Why Britain still feels stuck between two worlds

In 2016, 17.4 million people voted for Brexit — a simple idea: Britain would leave the EU and take back control.

Not just control of trade.
Not just control of borders.
But full sovereignty — the ability to define its own path without needing the permission of Brussels.

Eight years on, we need to ask: Did that really happen?


The Brexit We Were Promised

The vision sold to voters was bold:

  • Independent trade deals tailored for the UK’s interests.
  • Regulatory freedom — writing our own laws without EU oversight.
  • A clear border policy controlled by Westminster, not Brussels.

It was never just about leaving the single market. It was about reclaiming full sovereignty.


The Brexit We Got

But what we ended up with is… blurred.

  • The Northern Ireland Protocol kept parts of the UK effectively in the EU’s orbit.
  • Regulatory alignment persists in many sectors, limiting our ability to diverge.
  • The House of Lords and many MPs openly opposed to Brexit slowed or watered down its implementation.

Even trade — the great prize of Brexit — hasn’t delivered as promised. Deals with Australia and others exist, but the big wins (like a U.S. trade deal) never came.

Instead, we’ve been left in a halfway house: no longer in the EU but not fully out of it either.


The Cost of Half Measures

And here’s the sting:
When you leave halfway, you get the pain but not the full freedom.

  • Businesses face extra trade friction without the compensating benefits of a fully independent regulatory regime.
  • Immigration policy has been reshaped — but boat crossings and net migration figures show we haven’t regained the control promised.
  • The government blames “Brexit,” but much of the pain comes from political compromises that left us tethered.

So Was Brexit the Problem?

If you ask me: No.

Brexit wasn’t the problem.
The problem was that Westminster never delivered the Brexit people voted for.

Instead of a decisive break and a clear new direction, we got years of political infighting, concessions to Brussels, and a culture among parts of Parliament and the Lords that saw Brexit as something to be “managed,” not embraced.


What a Full Brexit Could Look Like

It isn’t too late to finish the job:

  • Rewrite the deal: Replace the Protocol with a settlement that restores the UK’s internal market integrity.
  • Slash unnecessary EU-era regulations: Create a nimble legal framework fit for the UK economy, not 27 others.
  • Drive real trade independence: Prioritise strategic deals with markets where the EU struggles to move quickly.

In short: use the sovereignty we voted for instead of treating it like a problem to be managed.


Final Thought

Brexit was about freedom.
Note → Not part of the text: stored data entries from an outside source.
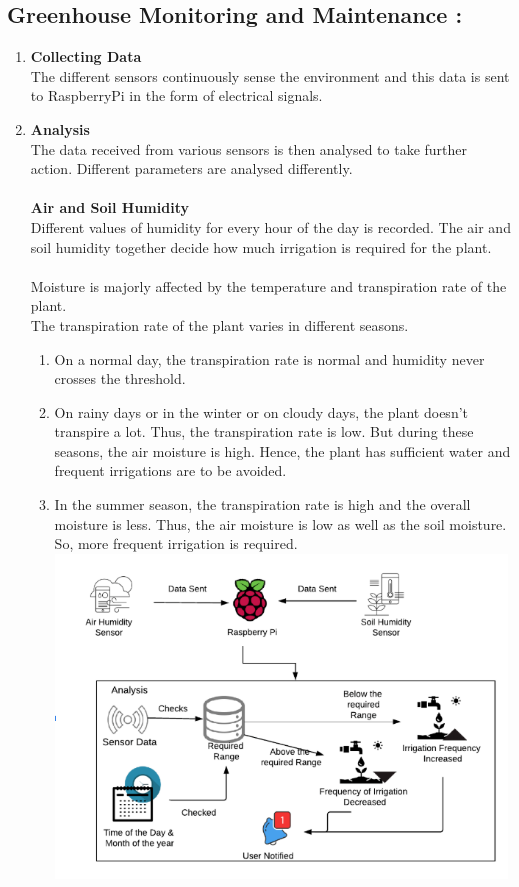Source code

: \documentclass[12pt]{extarticle}
\begin{document}
\subsection{Greenhouse Monitoring and Maintenance :}
    \begin{enumerate}[label=\alph*]
        \item
            \textbf{Collecting Data}\\
            The different sensors continuously sense the environment and this data is sent to RaspberryPi in the form of electrical signals.
        \item
            \textbf{Analysis}\\
            The data received from various sensors is then analysed to take further action. Different parameters are analysed differently.\\\\
            \textbf{Air and Soil Humidity}\\
            Different values of humidity for every hour of the day is recorded. The air and soil humidity together decide how much irrigation is required for the plant.\\\\
            Moisture is majorly affected by the temperature and transpiration rate of the plant.\\
            The transpiration rate of the plant varies in different seasons.
            \begin{enumerate}[label=\arabic*]
                \item
                On  a normal day, the transpiration rate is normal and humidity never crosses the threshold.
                \item
                On rainy days or in the winter or on cloudy days, the plant doesn’t transpire a lot. Thus, the transpiration rate is low. But during these seasons, the air moisture is high. Hence, the plant has sufficient water and frequent irrigations are to be avoided.
                \item
                In the summer season, the transpiration rate is high and the overall moisture is less. Thus, the air moisture is low as well as the soil moisture. So, more frequent irrigation is required.
                \includegraphics[width=12cm]{Maintenance.png}

\end{enumerate}
\end{enumerate}
\end{document}
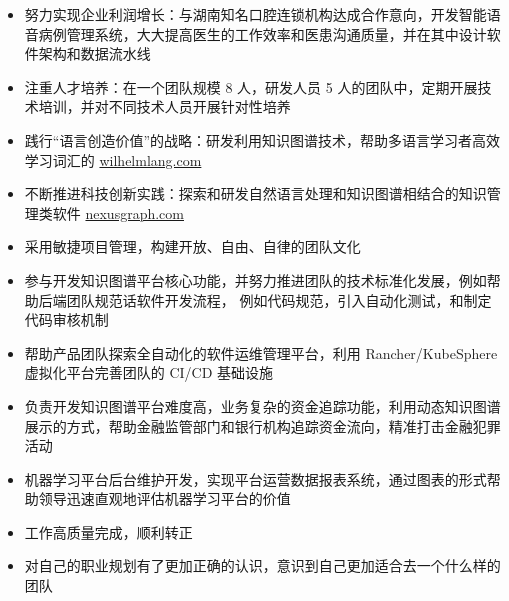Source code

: \documentclass[10pt,a4paper,ragged2e,withhyper]{altacv}
\begin{document}

\makecvheader

\begin{paracol}{2}

    \begin{itemize}
        \item 努力实现企业利润增长：与湖南知名口腔连锁机构达成合作意向，开发智能语音病例管理系统，大大提高医生的工作效率和医患沟通质量，并在其中设计软件架构和数据流水线
        \item 注重人才培养：在一个团队规模 8 人，研发人员 5 人的团队中，定期开展技术培训，并对不同技术人员开展针对性培养
        \item 践行“语言创造价值”的战略：研发利用知识图谱技术，帮助多语言学习者高效学习词汇的 \href{https://wilhelmlang.com/}{wilhelmlang.com}
        \item 不断推进科技创新实践：探索和研发自然语言处理和知识图谱相结合的知识管理类软件 \href{https://nexusgraph.com/}{nexusgraph.com}
        \item 采用敏捷项目管理，构建开放、自由、自律的团队文化
    \end{itemize}

    \divider

    \begin{itemize}
        \item 参与开发知识图谱平台核心功能，并努力推进团队的技术标准化发展，例如帮助后端团队规范话软件开发流程，
              例如代码规范，引入自动化测试，和制定代码审核机制
        \item 帮助产品团队探索全自动化的软件运维管理平台，利用 Rancher/KubeSphere 虚拟化平台完善团队的 CI/CD 基础设施
        \item 负责开发知识图谱平台难度高，业务复杂的资金追踪功能，利用动态知识图谱展示的方式，帮助金融监管部门和银行机构追踪资金流向，精准打击金融犯罪活动
    \end{itemize}

    \divider

    \begin{itemize}
        \item 机器学习平台后台维护开发，实现平台运营数据报表系统，通过图表的形式帮助领导迅速直观地评估机器学习平台的价值
        \item 工作高质量完成，顺利转正
        \item 对自己的职业规划有了更加正确的认识，意识到自己更加适合去一个什么样的团队
    \end{itemize}


\end{paracol}
\end{document}
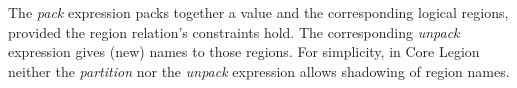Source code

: The {\em pack} expression packs together a value and the corresponding logical regions,
provided the region relation's constraints hold.  The
corresponding {\em unpack} expression gives (new) names to those regions.  For simplicity, in Core Legion neither the 
{\em partition} nor the {\em unpack} expression allows shadowing of region names.

\begin{comment}
\begin{figure*}
\centering{
\framebox{$\typeenv{bv}{bool}$}
\framebox{$\typeenv{iv}{int}$}
\finfrule
{\begin{array}{l}
\typeenvx e_1 : T_1 \\
\typeenvx e_2 : T_2
\end{array}}
{\typeenvx \langle e_1, e_2 \rangle : \langle T_1, T_2 \rangle}
\finfrule{\typeenvx e : \langle T_1,T_2 \rangle}{\typeenvx e\text{.1}\ : T_1}
\finfrule{\typeenvx e : \langle T_1,T_2 \rangle}{\typeenvx e\text{.2}\ : T_2}
\finfrule{\Gamma(id) = T}{\typeenvx id : T}
\framebox{$\typeenvx \text{null }T@r : T@r$}
\framebox{$\typeenvx \text{new }T@r : T@r$}
\finfrule{\typeenvx e : T@(\oton{r})}{\typeenvx \text{isnull}(e) : bool}
\finfrule
{\begin{array}{l}
\typeenvx e : T@(r'_1, \ldots r'_k) \\
\forall i. \exists j, r'_i \leq r_j \in \Omega^* \\
\end{array}}
{\typeenvx upregion(e,\oton{r}) : T@(\oton{r})}
\finfrule
{\begin{array}{l}
\typeenvx e : T@(r'_1, \ldots r'_k) \\
\forall j. \exists i, r_j \leq r'_i \in \Omega^* \\
\end{array}}
{\typeenvx downregion(e,\oton{r}) : T@(\oton{r})}
\finfrule
{\begin{array}{l}
\typeenvx e_1 : T@(\oton{r}) \\
\forall i, reads(r_i) \in \Phi^*\end{array}}
{\typeenvx \text{read}(e_1) : T}
\finfrule
{\begin{array}{l}
\typeenvx e_1 : T@(\oton{r}) \\
\typeenvx e_2 : T \\
\forall i, writes(r_i) \in \Phi^*
\end{array}}
{\typeenvx \text{write}(e_1, e_2) : T@(\oton{r})}
\finfrule
{\begin{array}{l}
\Gamma(id) = (T_1, T_2), \emptyset, \emptyset \rightarrow T_1 \\

\end{comment}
But freedom only works if you use it.

If we want the benefits of leaving, we can’t sit halfway out the door. We need to decide:

Are we an independent nation, or just an offshore extension of the EU?

Until that question is answered honestly, Brexit will remain a wound that never fully heals.


Hope isn’t what they promise you.
It’s how you carry on when they don’t deliver.